▶ [EXERCISE]: Wherever the word "pour" turns up in a line of the entries, copy that line.

Stored data entries:
>>>
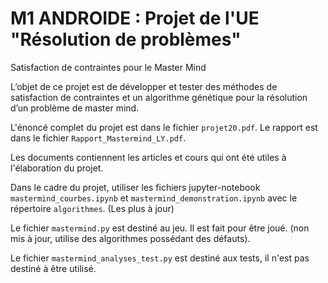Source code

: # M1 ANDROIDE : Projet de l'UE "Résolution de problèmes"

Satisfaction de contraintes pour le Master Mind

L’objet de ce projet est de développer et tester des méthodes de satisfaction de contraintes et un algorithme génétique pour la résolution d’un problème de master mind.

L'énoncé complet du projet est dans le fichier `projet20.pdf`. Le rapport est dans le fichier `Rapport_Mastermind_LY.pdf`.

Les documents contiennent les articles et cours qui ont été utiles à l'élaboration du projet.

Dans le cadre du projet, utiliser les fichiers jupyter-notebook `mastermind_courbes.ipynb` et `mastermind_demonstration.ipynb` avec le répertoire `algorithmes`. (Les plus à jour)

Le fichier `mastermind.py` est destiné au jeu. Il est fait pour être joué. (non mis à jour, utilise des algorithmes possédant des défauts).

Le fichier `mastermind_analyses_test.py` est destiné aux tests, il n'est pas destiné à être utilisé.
<<<
>>>
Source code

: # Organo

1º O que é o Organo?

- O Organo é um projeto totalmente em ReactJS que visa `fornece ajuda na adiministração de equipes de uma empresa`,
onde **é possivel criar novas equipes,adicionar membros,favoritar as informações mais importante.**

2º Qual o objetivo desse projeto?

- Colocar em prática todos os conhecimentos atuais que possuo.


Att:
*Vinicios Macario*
<<<
>>>
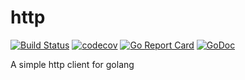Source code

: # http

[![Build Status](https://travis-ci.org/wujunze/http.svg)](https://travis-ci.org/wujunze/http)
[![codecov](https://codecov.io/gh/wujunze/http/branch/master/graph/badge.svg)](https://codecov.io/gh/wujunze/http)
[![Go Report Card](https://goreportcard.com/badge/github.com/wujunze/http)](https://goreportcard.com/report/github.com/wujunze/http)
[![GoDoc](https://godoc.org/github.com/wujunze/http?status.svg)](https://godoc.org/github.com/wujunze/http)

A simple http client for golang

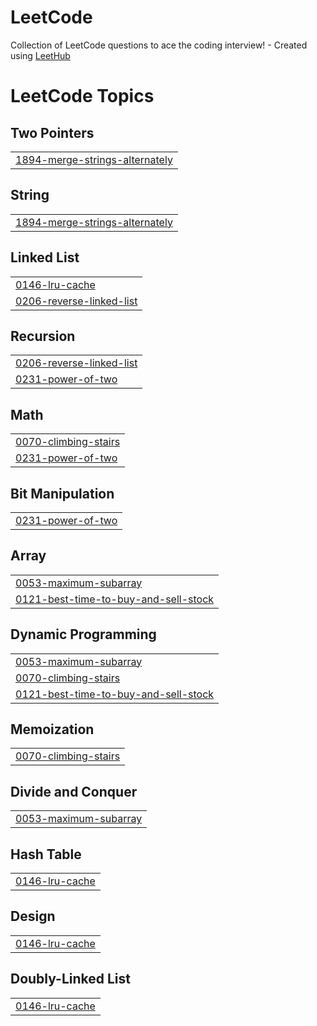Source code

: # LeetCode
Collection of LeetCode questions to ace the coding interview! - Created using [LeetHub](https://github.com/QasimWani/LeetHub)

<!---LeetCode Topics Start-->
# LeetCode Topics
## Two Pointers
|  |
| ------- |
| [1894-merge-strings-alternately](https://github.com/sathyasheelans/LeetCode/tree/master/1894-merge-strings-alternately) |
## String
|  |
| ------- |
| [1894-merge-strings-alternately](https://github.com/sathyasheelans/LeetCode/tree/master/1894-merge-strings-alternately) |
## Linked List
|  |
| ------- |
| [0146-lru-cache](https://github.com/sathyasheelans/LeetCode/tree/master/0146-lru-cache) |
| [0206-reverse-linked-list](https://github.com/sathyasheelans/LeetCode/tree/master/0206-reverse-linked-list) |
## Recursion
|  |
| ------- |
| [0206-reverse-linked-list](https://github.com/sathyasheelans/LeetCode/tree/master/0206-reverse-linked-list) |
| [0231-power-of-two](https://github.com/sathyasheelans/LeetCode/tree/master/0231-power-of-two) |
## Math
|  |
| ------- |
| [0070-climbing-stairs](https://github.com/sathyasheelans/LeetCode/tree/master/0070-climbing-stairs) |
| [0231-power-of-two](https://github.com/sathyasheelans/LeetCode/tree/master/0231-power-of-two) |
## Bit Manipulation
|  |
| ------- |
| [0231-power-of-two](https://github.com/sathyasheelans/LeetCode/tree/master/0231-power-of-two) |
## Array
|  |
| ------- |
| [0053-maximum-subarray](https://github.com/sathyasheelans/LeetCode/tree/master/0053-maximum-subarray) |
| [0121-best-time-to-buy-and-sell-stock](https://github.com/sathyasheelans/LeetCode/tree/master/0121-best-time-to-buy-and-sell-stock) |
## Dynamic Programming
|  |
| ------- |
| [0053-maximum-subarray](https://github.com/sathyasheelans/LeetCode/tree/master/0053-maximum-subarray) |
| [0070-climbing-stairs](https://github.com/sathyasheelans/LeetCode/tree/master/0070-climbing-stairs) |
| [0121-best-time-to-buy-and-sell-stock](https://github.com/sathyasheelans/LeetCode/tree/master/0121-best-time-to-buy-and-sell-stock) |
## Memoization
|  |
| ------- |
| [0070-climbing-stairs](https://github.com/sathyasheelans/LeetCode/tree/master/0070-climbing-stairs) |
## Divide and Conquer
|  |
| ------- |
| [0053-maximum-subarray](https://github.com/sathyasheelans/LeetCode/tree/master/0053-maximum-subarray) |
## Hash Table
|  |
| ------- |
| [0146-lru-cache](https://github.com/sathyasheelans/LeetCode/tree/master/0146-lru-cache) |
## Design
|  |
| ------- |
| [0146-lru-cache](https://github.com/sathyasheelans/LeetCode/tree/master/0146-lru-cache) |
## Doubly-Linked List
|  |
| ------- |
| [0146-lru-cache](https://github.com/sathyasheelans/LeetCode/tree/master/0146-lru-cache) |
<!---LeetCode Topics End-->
<<<
▶ [THE COMPLETED TASK]:
Satisfaction de contraintes pour le Master Mind
L’objet de ce projet est de développer et tester des méthodes de satisfaction de contraintes et un algorithme génétique pour la résolution d’un problème de master mind.
Le fichier `mastermind.py` est destiné au jeu. Il est fait pour être joué. (non mis à jour, utilise des algorithmes possédant des défauts).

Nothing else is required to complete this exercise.